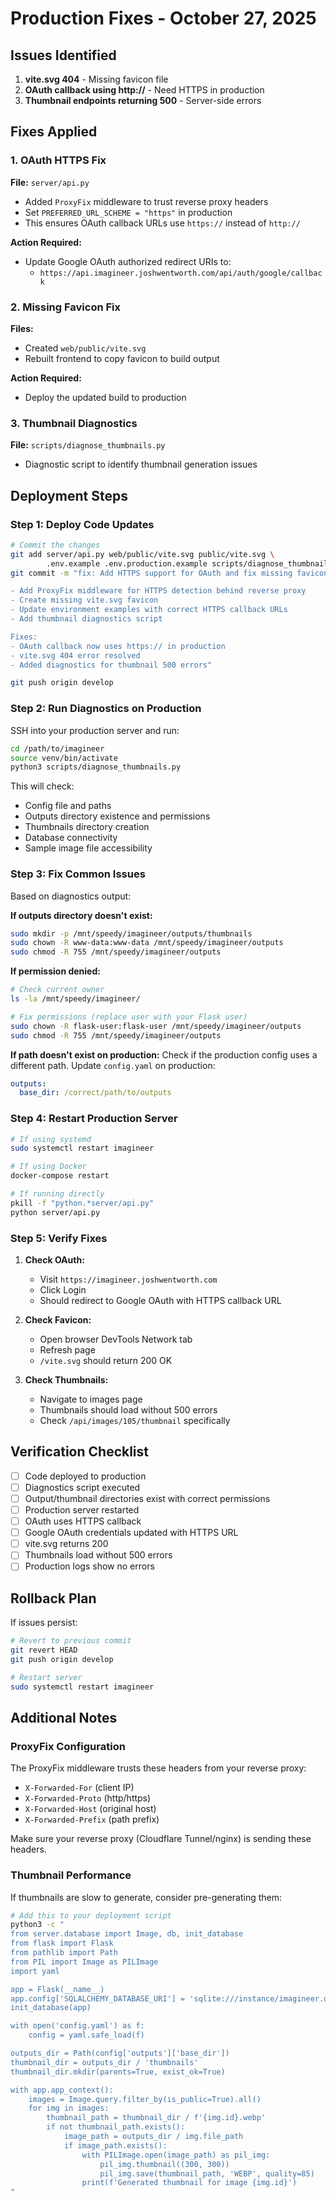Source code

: # Production Fixes - October 27, 2025

## Issues Identified

1. **vite.svg 404** - Missing favicon file
2. **OAuth callback using http://** - Need HTTPS in production
3. **Thumbnail endpoints returning 500** - Server-side errors

## Fixes Applied

### 1. OAuth HTTPS Fix
**File:** `server/api.py`
- Added `ProxyFix` middleware to trust reverse proxy headers
- Set `PREFERRED_URL_SCHEME = "https"` in production
- This ensures OAuth callback URLs use `https://` instead of `http://`

**Action Required:**
- Update Google OAuth authorized redirect URIs to:
  - `https://api.imagineer.joshwentworth.com/api/auth/google/callback`

### 2. Missing Favicon Fix
**Files:**
- Created `web/public/vite.svg`
- Rebuilt frontend to copy favicon to build output

**Action Required:**
- Deploy the updated build to production

### 3. Thumbnail Diagnostics
**File:** `scripts/diagnose_thumbnails.py`
- Diagnostic script to identify thumbnail generation issues

## Deployment Steps

### Step 1: Deploy Code Updates

```bash
# Commit the changes
git add server/api.py web/public/vite.svg public/vite.svg \
        .env.example .env.production.example scripts/diagnose_thumbnails.py
git commit -m "fix: Add HTTPS support for OAuth and fix missing favicon

- Add ProxyFix middleware for HTTPS detection behind reverse proxy
- Create missing vite.svg favicon
- Update environment examples with correct HTTPS callback URLs
- Add thumbnail diagnostics script

Fixes:
- OAuth callback now uses https:// in production
- vite.svg 404 error resolved
- Added diagnostics for thumbnail 500 errors"

git push origin develop
```

### Step 2: Run Diagnostics on Production

SSH into your production server and run:

```bash
cd /path/to/imagineer
source venv/bin/activate
python3 scripts/diagnose_thumbnails.py
```

This will check:
- Config file and paths
- Outputs directory existence and permissions
- Thumbnails directory creation
- Database connectivity
- Sample image file accessibility

### Step 3: Fix Common Issues

Based on diagnostics output:

**If outputs directory doesn't exist:**
```bash
sudo mkdir -p /mnt/speedy/imagineer/outputs/thumbnails
sudo chown -R www-data:www-data /mnt/speedy/imagineer/outputs
sudo chmod -R 755 /mnt/speedy/imagineer/outputs
```

**If permission denied:**
```bash
# Check current owner
ls -la /mnt/speedy/imagineer/

# Fix permissions (replace user with your Flask user)
sudo chown -R flask-user:flask-user /mnt/speedy/imagineer/outputs
sudo chmod -R 755 /mnt/speedy/imagineer/outputs
```

**If path doesn't exist on production:**
Check if the production config uses a different path. Update `config.yaml` on production:

```yaml
outputs:
  base_dir: /correct/path/to/outputs
```

### Step 4: Restart Production Server

```bash
# If using systemd
sudo systemctl restart imagineer

# If using Docker
docker-compose restart

# If running directly
pkill -f "python.*server/api.py"
python server/api.py
```

### Step 5: Verify Fixes

1. **Check OAuth:**
   - Visit `https://imagineer.joshwentworth.com`
   - Click Login
   - Should redirect to Google OAuth with HTTPS callback URL

2. **Check Favicon:**
   - Open browser DevTools Network tab
   - Refresh page
   - `/vite.svg` should return 200 OK

3. **Check Thumbnails:**
   - Navigate to images page
   - Thumbnails should load without 500 errors
   - Check `/api/images/105/thumbnail` specifically

## Verification Checklist

- [ ] Code deployed to production
- [ ] Diagnostics script executed
- [ ] Output/thumbnail directories exist with correct permissions
- [ ] Production server restarted
- [ ] OAuth uses HTTPS callback
- [ ] Google OAuth credentials updated with HTTPS URL
- [ ] vite.svg returns 200
- [ ] Thumbnails load without 500 errors
- [ ] Production logs show no errors

## Rollback Plan

If issues persist:

```bash
# Revert to previous commit
git revert HEAD
git push origin develop

# Restart server
sudo systemctl restart imagineer
```

## Additional Notes

### ProxyFix Configuration

The ProxyFix middleware trusts these headers from your reverse proxy:
- `X-Forwarded-For` (client IP)
- `X-Forwarded-Proto` (http/https)
- `X-Forwarded-Host` (original host)
- `X-Forwarded-Prefix` (path prefix)

Make sure your reverse proxy (Cloudflare Tunnel/nginx) is sending these headers.

### Thumbnail Performance

If thumbnails are slow to generate, consider pre-generating them:

```bash
# Add this to your deployment script
python3 -c "
from server.database import Image, db, init_database
from flask import Flask
from pathlib import Path
from PIL import Image as PILImage
import yaml

app = Flask(__name__)
app.config['SQLALCHEMY_DATABASE_URI'] = 'sqlite:///instance/imagineer.db'
init_database(app)

with open('config.yaml') as f:
    config = yaml.safe_load(f)

outputs_dir = Path(config['outputs']['base_dir'])
thumbnail_dir = outputs_dir / 'thumbnails'
thumbnail_dir.mkdir(parents=True, exist_ok=True)

with app.app_context():
    images = Image.query.filter_by(is_public=True).all()
    for img in images:
        thumbnail_path = thumbnail_dir / f'{img.id}.webp'
        if not thumbnail_path.exists():
            image_path = outputs_dir / img.file_path
            if image_path.exists():
                with PILImage.open(image_path) as pil_img:
                    pil_img.thumbnail((300, 300))
                    pil_img.save(thumbnail_path, 'WEBP', quality=85)
                print(f'Generated thumbnail for image {img.id}')
"
```
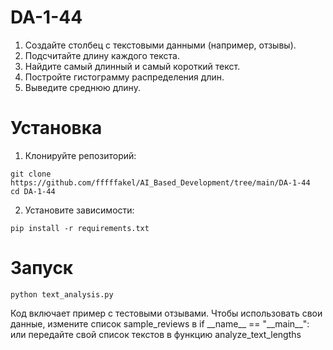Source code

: # DA-1-44
1. Создайте столбец с текстовыми данными (например, отзывы).
2. Подсчитайте длину каждого текста.
3. Найдите самый длинный и самый короткий текст.
4. Постройте гистограмму распределения длин.
5. Выведите среднюю длину.

# Установка
1. Клонируйте репозиторий:
```
git clone https://github.com/fffffakel/AI_Based_Development/tree/main/DA-1-44
cd DA-1-44
```
2. Установите зависимости:
```
pip install -r requirements.txt
```

# Запуск
```
python text_analysis.py
```

Код включает пример с тестовыми отзывами. Чтобы использовать свои данные, измените список sample_reviews в  if \_\_name__ == "_\_main__": или передайте свой список текстов в функцию analyze_text_lengths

▬▬▬

**What you are asked to do**
Once the pictures are removed, output the remaining material exactly.

**Expected answer**
Source code

: # Production Fixes - October 27, 2025

## Issues Identified

1. **vite.svg 404** - Missing favicon file
2. **OAuth callback using http://** - Need HTTPS in production
3. **Thumbnail endpoints returning 500** - Server-side errors

## Fixes Applied

### 1. OAuth HTTPS Fix
**File:** `server/api.py`
- Added `ProxyFix` middleware to trust reverse proxy headers
- Set `PREFERRED_URL_SCHEME = "https"` in production
- This ensures OAuth callback URLs use `https://` instead of `http://`

**Action Required:**
- Update Google OAuth authorized redirect URIs to:
  - `https://api.imagineer.joshwentworth.com/api/auth/google/callback`

### 2. Missing Favicon Fix
**Files:**
- Created `web/public/vite.svg`
- Rebuilt frontend to copy favicon to build output

**Action Required:**
- Deploy the updated build to production

### 3. Thumbnail Diagnostics
**File:** `scripts/diagnose_thumbnails.py`
- Diagnostic script to identify thumbnail generation issues

## Deployment Steps

### Step 1: Deploy Code Updates

```bash
# Commit the changes
git add server/api.py web/public/vite.svg public/vite.svg \
        .env.example .env.production.example scripts/diagnose_thumbnails.py
git commit -m "fix: Add HTTPS support for OAuth and fix missing favicon

- Add ProxyFix middleware for HTTPS detection behind reverse proxy
- Create missing vite.svg favicon
- Update environment examples with correct HTTPS callback URLs
- Add thumbnail diagnostics script

Fixes:
- OAuth callback now uses https:// in production
- vite.svg 404 error resolved
- Added diagnostics for thumbnail 500 errors"

git push origin develop
```

### Step 2: Run Diagnostics on Production

SSH into your production server and run:

```bash
cd /path/to/imagineer
source venv/bin/activate
python3 scripts/diagnose_thumbnails.py
```

This will check:
- Config file and paths
- Outputs directory existence and permissions
- Thumbnails directory creation
- Database connectivity
- Sample image file accessibility

### Step 3: Fix Common Issues

Based on diagnostics output:

**If outputs directory doesn't exist:**
```bash
sudo mkdir -p /mnt/speedy/imagineer/outputs/thumbnails
sudo chown -R www-data:www-data /mnt/speedy/imagineer/outputs
sudo chmod -R 755 /mnt/speedy/imagineer/outputs
```

**If permission denied:**
```bash
# Check current owner
ls -la /mnt/speedy/imagineer/

# Fix permissions (replace user with your Flask user)
sudo chown -R flask-user:flask-user /mnt/speedy/imagineer/outputs
sudo chmod -R 755 /mnt/speedy/imagineer/outputs
```

**If path doesn't exist on production:**
Check if the production config uses a different path. Update `config.yaml` on production:

```yaml
outputs:
  base_dir: /correct/path/to/outputs
```

### Step 4: Restart Production Server

```bash
# If using systemd
sudo systemctl restart imagineer

# If using Docker
docker-compose restart

# If running directly
pkill -f "python.*server/api.py"
python server/api.py
```

### Step 5: Verify Fixes

1. **Check OAuth:**
   - Visit `https://imagineer.joshwentworth.com`
   - Click Login
   - Should redirect to Google OAuth with HTTPS callback URL

2. **Check Favicon:**
   - Open browser DevTools Network tab
   - Refresh page
   - `/vite.svg` should return 200 OK

3. **Check Thumbnails:**
   - Navigate to images page
   - Thumbnails should load without 500 errors
   - Check `/api/images/105/thumbnail` specifically

## Verification Checklist

- [ ] Code deployed to production
- [ ] Diagnostics script executed
- [ ] Output/thumbnail directories exist with correct permissions
- [ ] Production server restarted
- [ ] OAuth uses HTTPS callback
- [ ] Google OAuth credentials updated with HTTPS URL
- [ ] vite.svg returns 200
- [ ] Thumbnails load without 500 errors
- [ ] Production logs show no errors

## Rollback Plan

If issues persist:

```bash
# Revert to previous commit
git revert HEAD
git push origin develop

# Restart server
sudo systemctl restart imagineer
```

## Additional Notes

### ProxyFix Configuration

The ProxyFix middleware trusts these headers from your reverse proxy:
- `X-Forwarded-For` (client IP)
- `X-Forwarded-Proto` (http/https)
- `X-Forwarded-Host` (original host)
- `X-Forwarded-Prefix` (path prefix)

Make sure your reverse proxy (Cloudflare Tunnel/nginx) is sending these headers.

### Thumbnail Performance

If thumbnails are slow to generate, consider pre-generating them:

```bash
# Add this to your deployment script
python3 -c "
from server.database import Image, db, init_database
from flask import Flask
from pathlib import Path
from PIL import Image as PILImage
import yaml

app = Flask(__name__)
app.config['SQLALCHEMY_DATABASE_URI'] = 'sqlite:///instance/imagineer.db'
init_database(app)

with open('config.yaml') as f:
    config = yaml.safe_load(f)

outputs_dir = Path(config['outputs']['base_dir'])
thumbnail_dir = outputs_dir / 'thumbnails'
thumbnail_dir.mkdir(parents=True, exist_ok=True)

with app.app_context():
    images = Image.query.filter_by(is_public=True).all()
    for img in images:
        thumbnail_path = thumbnail_dir / f'{img.id}.webp'
        if not thumbnail_path.exists():
            image_path = outputs_dir / img.file_path
            if image_path.exists():
                with PILImage.open(image_path) as pil_img:
                    pil_img.thumbnail((300, 300))
                    pil_img.save(thumbnail_path, 'WEBP', quality=85)
                print(f'Generated thumbnail for image {img.id}')
"
```
Source code

: # DA-1-44
1. Создайте столбец с текстовыми данными (например, отзывы).
2. Подсчитайте длину каждого текста.
3. Найдите самый длинный и самый короткий текст.
4. Постройте гистограмму распределения длин.
5. Выведите среднюю длину.

# Установка
1. Клонируйте репозиторий:
```
git clone https://github.com/fffffakel/AI_Based_Development/tree/main/DA-1-44
cd DA-1-44
```
2. Установите зависимости:
```
pip install -r requirements.txt
```

# Запуск
```
python text_analysis.py
```

Код включает пример с тестовыми отзывами. Чтобы использовать свои данные, измените список sample_reviews в  if \_\_name__ == "_\_main__": или передайте свой список текстов в функцию analyze_text_lengths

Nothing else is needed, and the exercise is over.